SUKOHARJO, iNews.id – Seperti tidak pernah kapok, Sutrisno alias Babe, seorang narapidana di Lembaga Pemasyarakatan (Lapas) Kedungpane, Jawa Tengah (Jateng), kembali terlibat kasus narkoba. Dia sudah lima kali terlibat kasus peredaran narkoba, termasuk mengendalikannya dari dalam lembaga pemasyarakatan (lapas). Bahkan, Babe menjadikan putrinya Sulistyowati sebagai tangan kanan untuk menampung hasil bisnis narkoba.

Selain kedapatan mengendalikan transaksi narkoba, Babe juga dijerat dengan Tindak Pidana Pencucian Uang (TPPU). Kamis siang (1/2/2018), Sutrisno alias Babe bersama putrinya Sulistyowati digiring oleh tim Badan Narkotika Nasional Provinsi (BNNP) Jateng saat menyita aset rumah mereka di Jatimalang, Kecamatan Mojolaban, Kabupaten Sukoharjo, Jateng. Tim BNNP juga menyita uang sebesar Rp218.950.000 dan kendaraan bermotor yang diduga kuat hasil dari TPPU Narkotika.

Untuk diketahui, polisi menangkap putri sekaligus tangan kanannya untuk menampung hasil dari bisnis narkoba Babe pada 10 Oktober 2017. Penangkapan tersebut merupakan pengembangan kasus narkoba pada 27 Januari 2017 di Stasiun Balapan Solo, dengan barang bukti narkoba mencapai 1 kilogram (kg).
 
Kiprah Sutrisno alias Babe cukup mencengangkan. Dia saat ini tengah menjalani vonis 31 tahun penjara dari tiga kasus yang sudah disidangkan. Tak hanya itu, Babe juga masih menghadapi persidangan dua kasus pidana lain terkait TPPU dan narkoba.

“Terakhir pada Oktober lalu, Babe kedapatan mengendalikan dua kurir narkoba asal Solo, Jateng, untuk mengedarkan narkoba dari dalam lapas,” kata Kepala BNNP Jateng Brigjen Pol Tri Agus Heru di rumah tersangka di Jatimalang, Kecamatan Mojolaban, Kabupaten Sukoharjo.

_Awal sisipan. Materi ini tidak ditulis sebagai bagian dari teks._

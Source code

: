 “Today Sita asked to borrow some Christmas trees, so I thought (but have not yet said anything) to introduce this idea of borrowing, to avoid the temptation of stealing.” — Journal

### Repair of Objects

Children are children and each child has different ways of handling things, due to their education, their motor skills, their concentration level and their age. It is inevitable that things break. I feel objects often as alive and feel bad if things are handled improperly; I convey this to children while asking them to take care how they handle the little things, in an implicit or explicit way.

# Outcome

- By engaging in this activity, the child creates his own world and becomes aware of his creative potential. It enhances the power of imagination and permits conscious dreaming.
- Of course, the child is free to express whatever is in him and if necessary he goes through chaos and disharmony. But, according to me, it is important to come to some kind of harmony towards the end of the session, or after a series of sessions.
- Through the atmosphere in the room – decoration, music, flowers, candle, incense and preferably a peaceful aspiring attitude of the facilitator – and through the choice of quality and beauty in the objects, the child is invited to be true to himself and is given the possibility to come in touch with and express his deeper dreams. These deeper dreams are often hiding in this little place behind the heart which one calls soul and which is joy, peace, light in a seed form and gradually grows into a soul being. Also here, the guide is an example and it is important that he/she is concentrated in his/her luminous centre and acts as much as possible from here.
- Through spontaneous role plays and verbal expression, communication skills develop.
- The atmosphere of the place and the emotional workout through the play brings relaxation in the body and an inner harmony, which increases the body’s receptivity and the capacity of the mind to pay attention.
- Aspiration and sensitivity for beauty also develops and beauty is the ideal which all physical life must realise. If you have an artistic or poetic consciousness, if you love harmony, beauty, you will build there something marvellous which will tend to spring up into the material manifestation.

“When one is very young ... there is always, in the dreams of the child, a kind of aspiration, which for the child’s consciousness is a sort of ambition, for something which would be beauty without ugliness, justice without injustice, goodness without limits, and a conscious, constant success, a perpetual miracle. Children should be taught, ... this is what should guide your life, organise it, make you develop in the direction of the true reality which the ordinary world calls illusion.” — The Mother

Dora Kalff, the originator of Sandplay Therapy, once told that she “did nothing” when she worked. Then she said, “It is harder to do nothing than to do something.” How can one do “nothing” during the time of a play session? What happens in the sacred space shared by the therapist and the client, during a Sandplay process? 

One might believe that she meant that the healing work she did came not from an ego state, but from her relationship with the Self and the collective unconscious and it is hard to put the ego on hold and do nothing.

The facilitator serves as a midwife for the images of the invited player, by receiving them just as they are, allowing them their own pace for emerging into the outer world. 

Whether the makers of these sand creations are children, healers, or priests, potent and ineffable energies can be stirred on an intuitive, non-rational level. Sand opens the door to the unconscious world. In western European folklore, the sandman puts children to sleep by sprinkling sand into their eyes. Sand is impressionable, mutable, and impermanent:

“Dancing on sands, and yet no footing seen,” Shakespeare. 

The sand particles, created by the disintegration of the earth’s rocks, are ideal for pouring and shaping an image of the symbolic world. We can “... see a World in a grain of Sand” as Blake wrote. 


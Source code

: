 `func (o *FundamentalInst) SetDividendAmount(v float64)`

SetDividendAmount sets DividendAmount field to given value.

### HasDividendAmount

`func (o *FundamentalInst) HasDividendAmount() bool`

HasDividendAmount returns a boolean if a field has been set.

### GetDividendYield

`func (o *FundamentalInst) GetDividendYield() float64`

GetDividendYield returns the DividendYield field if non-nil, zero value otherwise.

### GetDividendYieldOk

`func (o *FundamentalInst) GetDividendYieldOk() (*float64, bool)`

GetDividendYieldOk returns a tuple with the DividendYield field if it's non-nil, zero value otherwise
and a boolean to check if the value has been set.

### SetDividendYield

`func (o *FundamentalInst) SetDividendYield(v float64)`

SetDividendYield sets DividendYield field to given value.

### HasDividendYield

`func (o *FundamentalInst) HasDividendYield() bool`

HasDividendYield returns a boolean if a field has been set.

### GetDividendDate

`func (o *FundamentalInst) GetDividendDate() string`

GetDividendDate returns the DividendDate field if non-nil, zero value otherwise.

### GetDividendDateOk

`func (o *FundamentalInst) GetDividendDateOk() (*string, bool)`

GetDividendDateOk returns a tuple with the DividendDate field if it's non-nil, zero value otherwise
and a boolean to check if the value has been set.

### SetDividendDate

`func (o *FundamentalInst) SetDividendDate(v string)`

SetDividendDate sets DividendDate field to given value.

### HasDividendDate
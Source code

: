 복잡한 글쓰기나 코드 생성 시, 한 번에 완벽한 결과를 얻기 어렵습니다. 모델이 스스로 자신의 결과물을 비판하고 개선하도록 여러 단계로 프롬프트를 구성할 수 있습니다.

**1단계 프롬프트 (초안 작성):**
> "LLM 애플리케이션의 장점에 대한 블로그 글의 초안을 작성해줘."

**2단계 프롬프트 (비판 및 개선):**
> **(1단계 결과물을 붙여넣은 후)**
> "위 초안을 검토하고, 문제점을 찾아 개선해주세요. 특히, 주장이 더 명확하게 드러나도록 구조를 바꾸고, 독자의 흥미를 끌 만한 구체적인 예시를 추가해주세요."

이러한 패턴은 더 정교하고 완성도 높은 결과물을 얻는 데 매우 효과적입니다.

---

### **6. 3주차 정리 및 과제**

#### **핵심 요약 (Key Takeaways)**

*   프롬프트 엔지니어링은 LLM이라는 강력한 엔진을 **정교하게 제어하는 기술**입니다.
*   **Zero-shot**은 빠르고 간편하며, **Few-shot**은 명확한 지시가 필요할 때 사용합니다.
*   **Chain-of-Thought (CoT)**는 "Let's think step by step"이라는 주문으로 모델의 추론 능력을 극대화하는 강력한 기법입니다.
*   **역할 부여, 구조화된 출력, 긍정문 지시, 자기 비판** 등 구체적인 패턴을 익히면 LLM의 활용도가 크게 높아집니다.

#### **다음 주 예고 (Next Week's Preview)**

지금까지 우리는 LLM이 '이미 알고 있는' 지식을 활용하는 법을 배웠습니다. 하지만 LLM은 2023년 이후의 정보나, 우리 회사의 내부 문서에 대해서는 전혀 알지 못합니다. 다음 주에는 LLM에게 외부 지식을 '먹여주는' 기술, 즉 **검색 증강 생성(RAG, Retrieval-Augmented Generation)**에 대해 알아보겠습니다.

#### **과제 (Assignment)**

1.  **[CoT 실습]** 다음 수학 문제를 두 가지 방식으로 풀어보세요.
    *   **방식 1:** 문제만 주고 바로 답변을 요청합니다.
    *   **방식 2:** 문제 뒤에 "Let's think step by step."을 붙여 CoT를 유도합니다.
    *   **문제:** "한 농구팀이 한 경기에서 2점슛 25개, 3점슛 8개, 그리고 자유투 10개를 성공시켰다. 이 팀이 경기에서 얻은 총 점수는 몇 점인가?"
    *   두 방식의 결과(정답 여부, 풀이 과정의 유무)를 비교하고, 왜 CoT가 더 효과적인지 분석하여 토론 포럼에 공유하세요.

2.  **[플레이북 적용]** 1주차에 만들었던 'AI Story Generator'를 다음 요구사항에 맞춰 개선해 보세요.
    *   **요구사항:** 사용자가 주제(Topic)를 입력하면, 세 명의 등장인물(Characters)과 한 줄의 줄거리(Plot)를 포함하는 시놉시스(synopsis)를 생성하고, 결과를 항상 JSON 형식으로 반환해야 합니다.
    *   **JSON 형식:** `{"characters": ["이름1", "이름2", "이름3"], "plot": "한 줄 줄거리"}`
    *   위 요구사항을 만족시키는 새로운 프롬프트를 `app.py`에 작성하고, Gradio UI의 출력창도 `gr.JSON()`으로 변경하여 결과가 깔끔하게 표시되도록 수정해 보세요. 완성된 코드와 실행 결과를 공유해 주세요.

Brigjen Pol Tri Agus Heru memaparkan, atas perbuatan mereka, kedua tersangka dijerat dengan Undang-Undang Nomor 8 Tahun 2010 tentang Pencegahan dan Pemberantasan Tindak Pidana Pencucian Uang (TPPU) dengan ancaman hukuman 15 tahun penjara.

Dari pantauan iNews, kedatangan petugas dan kedua tersangka saat penyitaan aset mereka menarik perhatian warga sekitar. Warga datang beramai-ramai menyaksikan dari luar rumah.